# [Records drawn from a dataset]
********

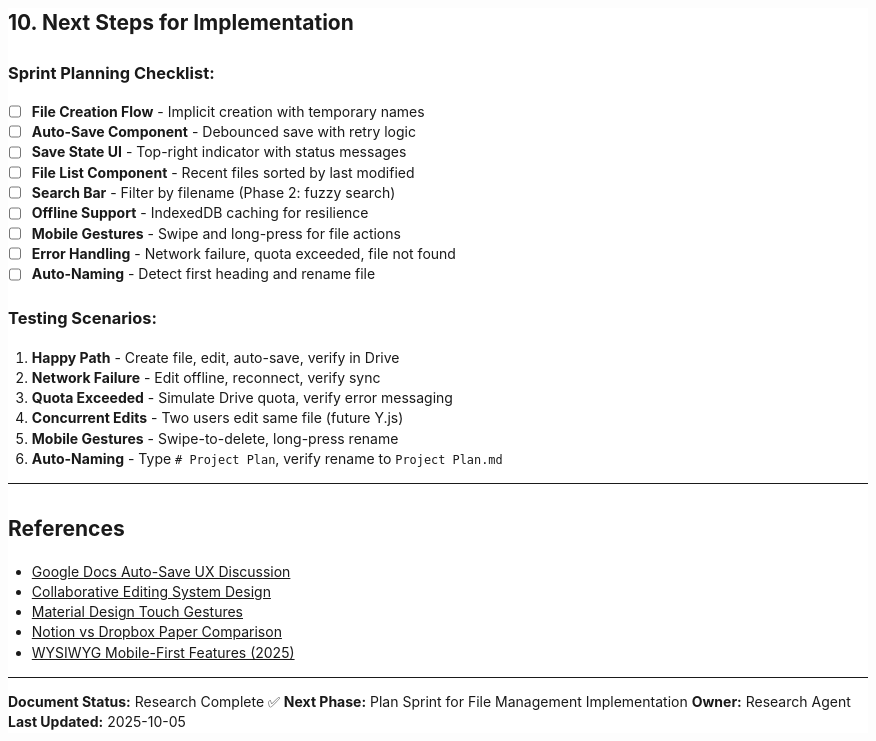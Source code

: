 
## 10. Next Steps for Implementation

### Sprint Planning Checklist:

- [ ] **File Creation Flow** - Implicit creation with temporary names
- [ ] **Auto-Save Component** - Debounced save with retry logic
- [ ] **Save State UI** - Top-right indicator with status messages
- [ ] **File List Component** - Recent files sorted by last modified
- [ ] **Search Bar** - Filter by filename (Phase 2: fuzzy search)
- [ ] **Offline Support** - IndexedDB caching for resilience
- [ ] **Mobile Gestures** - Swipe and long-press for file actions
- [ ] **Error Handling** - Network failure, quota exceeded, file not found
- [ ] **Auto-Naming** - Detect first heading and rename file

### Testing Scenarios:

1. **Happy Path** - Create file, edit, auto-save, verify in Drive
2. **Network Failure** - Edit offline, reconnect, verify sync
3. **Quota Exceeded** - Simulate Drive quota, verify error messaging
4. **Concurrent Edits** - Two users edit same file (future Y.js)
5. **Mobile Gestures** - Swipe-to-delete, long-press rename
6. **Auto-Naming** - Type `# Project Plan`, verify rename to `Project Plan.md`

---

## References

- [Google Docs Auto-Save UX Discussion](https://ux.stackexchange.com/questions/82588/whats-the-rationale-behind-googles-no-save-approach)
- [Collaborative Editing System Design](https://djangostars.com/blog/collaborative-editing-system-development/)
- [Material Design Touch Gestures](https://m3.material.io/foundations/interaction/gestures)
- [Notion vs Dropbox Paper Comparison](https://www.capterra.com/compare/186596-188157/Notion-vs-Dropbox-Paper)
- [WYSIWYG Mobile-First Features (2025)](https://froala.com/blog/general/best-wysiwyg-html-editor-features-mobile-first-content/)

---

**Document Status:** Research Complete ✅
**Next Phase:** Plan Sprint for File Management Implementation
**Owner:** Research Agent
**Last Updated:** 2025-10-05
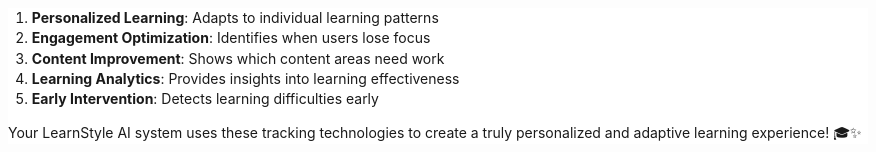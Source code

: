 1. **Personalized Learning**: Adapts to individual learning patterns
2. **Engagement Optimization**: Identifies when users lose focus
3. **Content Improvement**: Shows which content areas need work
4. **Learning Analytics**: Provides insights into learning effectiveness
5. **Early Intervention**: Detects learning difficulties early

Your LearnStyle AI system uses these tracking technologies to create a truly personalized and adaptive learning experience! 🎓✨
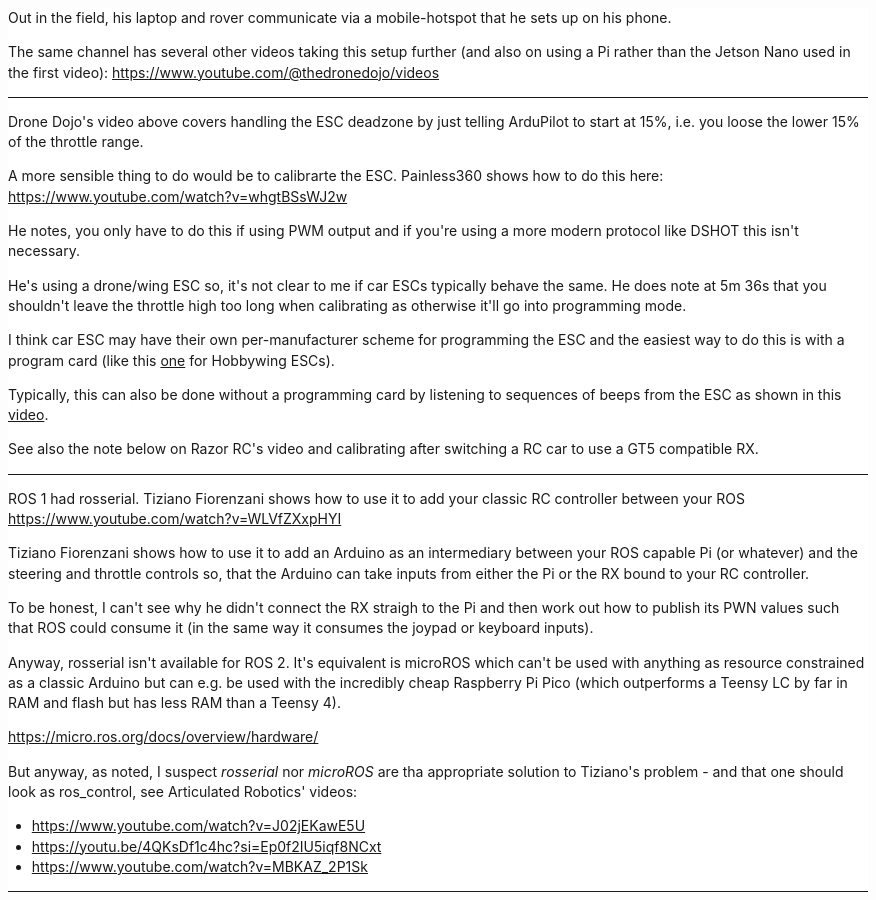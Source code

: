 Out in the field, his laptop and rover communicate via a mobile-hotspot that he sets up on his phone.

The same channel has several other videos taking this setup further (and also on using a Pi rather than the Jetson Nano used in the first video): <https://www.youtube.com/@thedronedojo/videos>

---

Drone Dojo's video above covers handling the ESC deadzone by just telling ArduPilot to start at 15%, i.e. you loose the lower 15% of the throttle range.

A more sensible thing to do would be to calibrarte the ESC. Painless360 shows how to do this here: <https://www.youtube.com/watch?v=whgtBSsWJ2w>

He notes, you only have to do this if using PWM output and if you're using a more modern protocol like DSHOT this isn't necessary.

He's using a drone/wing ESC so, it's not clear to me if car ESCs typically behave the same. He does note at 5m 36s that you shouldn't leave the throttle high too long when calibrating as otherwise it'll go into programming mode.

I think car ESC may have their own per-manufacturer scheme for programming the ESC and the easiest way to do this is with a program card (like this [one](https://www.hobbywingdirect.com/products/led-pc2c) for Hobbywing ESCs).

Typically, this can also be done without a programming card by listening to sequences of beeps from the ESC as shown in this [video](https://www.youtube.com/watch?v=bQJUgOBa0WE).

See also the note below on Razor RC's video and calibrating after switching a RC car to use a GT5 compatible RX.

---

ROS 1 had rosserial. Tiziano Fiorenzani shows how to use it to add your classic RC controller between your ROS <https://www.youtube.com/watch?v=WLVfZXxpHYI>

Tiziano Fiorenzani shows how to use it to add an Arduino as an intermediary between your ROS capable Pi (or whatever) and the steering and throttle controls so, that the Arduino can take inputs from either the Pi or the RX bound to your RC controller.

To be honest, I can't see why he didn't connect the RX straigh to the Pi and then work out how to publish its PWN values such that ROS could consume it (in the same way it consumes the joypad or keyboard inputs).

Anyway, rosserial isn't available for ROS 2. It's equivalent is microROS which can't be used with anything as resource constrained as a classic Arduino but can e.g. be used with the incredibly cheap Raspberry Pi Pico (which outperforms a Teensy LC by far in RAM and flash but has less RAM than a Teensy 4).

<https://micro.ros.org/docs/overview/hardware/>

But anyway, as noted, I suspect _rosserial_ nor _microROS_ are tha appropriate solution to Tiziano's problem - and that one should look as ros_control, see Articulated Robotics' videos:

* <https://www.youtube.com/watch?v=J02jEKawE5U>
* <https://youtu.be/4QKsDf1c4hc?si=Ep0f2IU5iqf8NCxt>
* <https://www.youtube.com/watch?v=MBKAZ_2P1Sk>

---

********

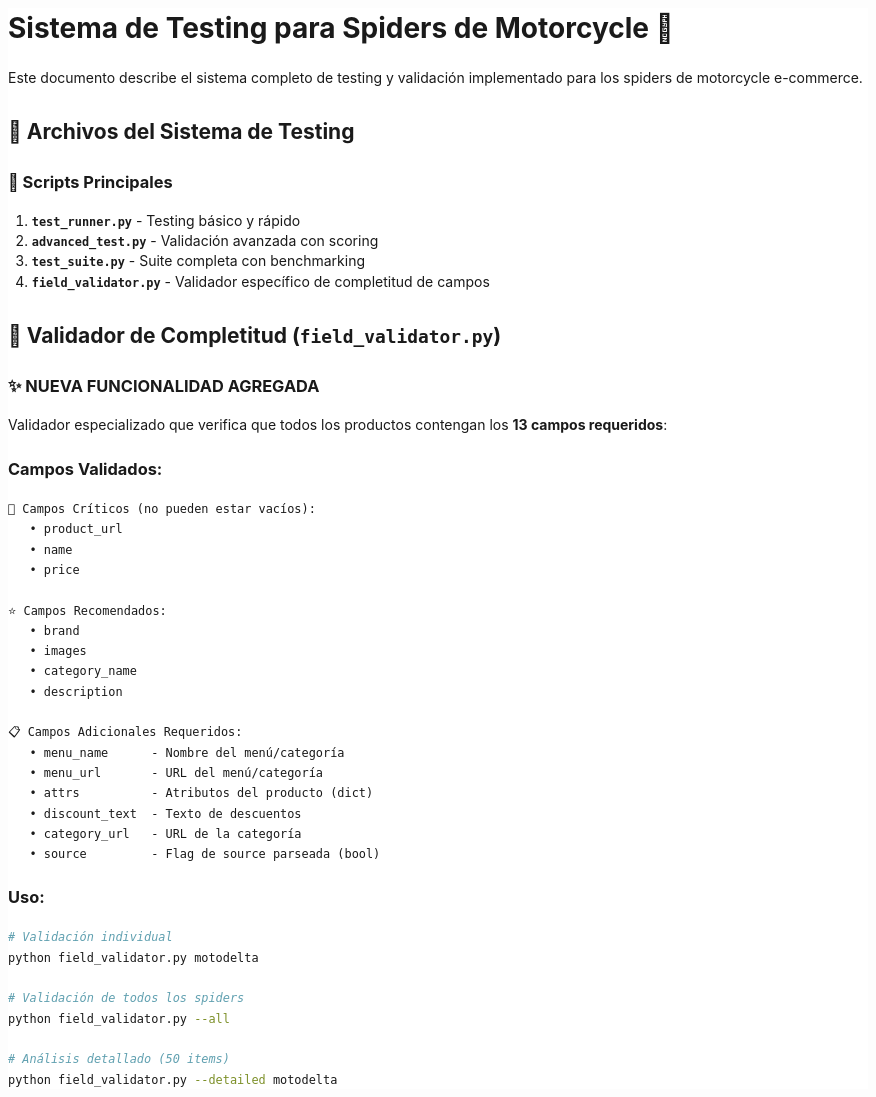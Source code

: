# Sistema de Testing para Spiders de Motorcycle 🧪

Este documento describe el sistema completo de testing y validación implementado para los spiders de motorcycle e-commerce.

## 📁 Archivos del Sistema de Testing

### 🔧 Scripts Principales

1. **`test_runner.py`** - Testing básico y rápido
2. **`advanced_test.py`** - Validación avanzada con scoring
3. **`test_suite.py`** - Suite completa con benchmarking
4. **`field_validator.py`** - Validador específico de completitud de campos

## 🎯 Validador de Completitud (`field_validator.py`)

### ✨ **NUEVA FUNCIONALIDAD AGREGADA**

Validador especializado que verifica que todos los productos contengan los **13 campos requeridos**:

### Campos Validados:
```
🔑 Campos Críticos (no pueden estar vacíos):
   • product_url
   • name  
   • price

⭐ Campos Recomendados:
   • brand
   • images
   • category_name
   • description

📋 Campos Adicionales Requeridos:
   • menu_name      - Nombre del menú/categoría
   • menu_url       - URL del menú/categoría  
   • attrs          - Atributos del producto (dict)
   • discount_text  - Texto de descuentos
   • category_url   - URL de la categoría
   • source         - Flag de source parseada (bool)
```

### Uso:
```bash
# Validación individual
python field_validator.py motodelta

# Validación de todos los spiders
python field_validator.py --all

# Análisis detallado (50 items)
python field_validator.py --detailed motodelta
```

********

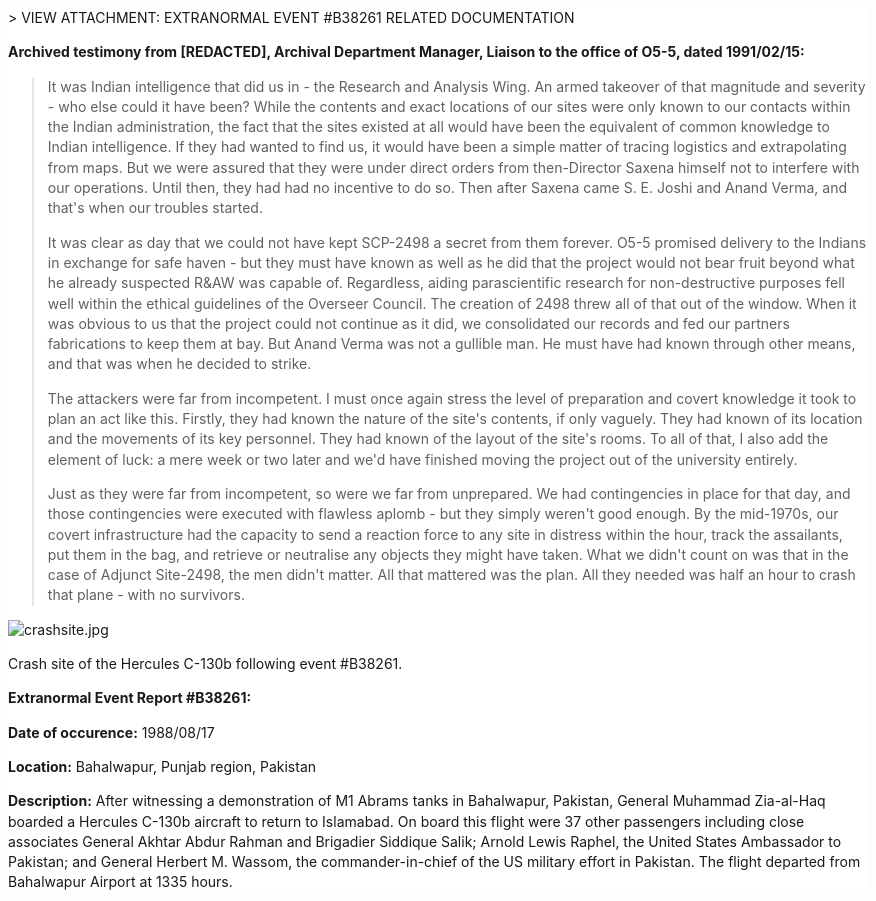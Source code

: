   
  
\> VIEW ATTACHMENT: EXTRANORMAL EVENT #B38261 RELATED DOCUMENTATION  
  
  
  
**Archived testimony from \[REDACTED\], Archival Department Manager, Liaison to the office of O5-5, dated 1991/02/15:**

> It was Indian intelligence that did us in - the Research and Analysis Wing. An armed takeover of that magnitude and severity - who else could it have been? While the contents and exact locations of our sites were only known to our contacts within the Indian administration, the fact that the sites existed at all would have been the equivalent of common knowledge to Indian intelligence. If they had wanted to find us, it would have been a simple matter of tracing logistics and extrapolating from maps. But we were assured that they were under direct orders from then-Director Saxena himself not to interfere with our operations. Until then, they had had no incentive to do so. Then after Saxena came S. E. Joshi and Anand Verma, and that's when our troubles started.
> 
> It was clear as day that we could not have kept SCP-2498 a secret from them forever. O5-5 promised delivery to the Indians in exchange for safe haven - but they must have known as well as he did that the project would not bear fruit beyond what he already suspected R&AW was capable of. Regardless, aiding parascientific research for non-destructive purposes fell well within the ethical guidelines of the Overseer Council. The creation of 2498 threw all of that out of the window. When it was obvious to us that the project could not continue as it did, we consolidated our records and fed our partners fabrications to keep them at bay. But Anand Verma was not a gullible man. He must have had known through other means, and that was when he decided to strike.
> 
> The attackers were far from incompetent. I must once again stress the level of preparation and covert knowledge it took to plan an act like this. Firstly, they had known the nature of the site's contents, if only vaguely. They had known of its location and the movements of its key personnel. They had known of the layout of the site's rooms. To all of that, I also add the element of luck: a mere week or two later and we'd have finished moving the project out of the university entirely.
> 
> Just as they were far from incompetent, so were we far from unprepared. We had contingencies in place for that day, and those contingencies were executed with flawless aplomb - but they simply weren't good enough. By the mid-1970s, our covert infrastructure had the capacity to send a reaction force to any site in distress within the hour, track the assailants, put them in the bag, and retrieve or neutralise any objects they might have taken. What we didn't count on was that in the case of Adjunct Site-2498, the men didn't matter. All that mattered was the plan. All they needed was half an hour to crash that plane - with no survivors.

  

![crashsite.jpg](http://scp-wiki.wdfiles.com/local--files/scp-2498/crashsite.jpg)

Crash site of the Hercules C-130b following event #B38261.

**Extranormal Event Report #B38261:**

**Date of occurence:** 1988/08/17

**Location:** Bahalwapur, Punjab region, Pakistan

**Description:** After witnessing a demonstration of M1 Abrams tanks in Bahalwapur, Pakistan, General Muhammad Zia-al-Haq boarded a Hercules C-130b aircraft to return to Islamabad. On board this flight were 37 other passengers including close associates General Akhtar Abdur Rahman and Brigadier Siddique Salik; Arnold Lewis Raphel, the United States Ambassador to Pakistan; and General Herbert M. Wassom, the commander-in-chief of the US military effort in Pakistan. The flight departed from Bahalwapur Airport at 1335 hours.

********

# [Work order]
Every line above that contains "quota" counts once. Give the number of those lines and nothing more.

# [Response to the task]
2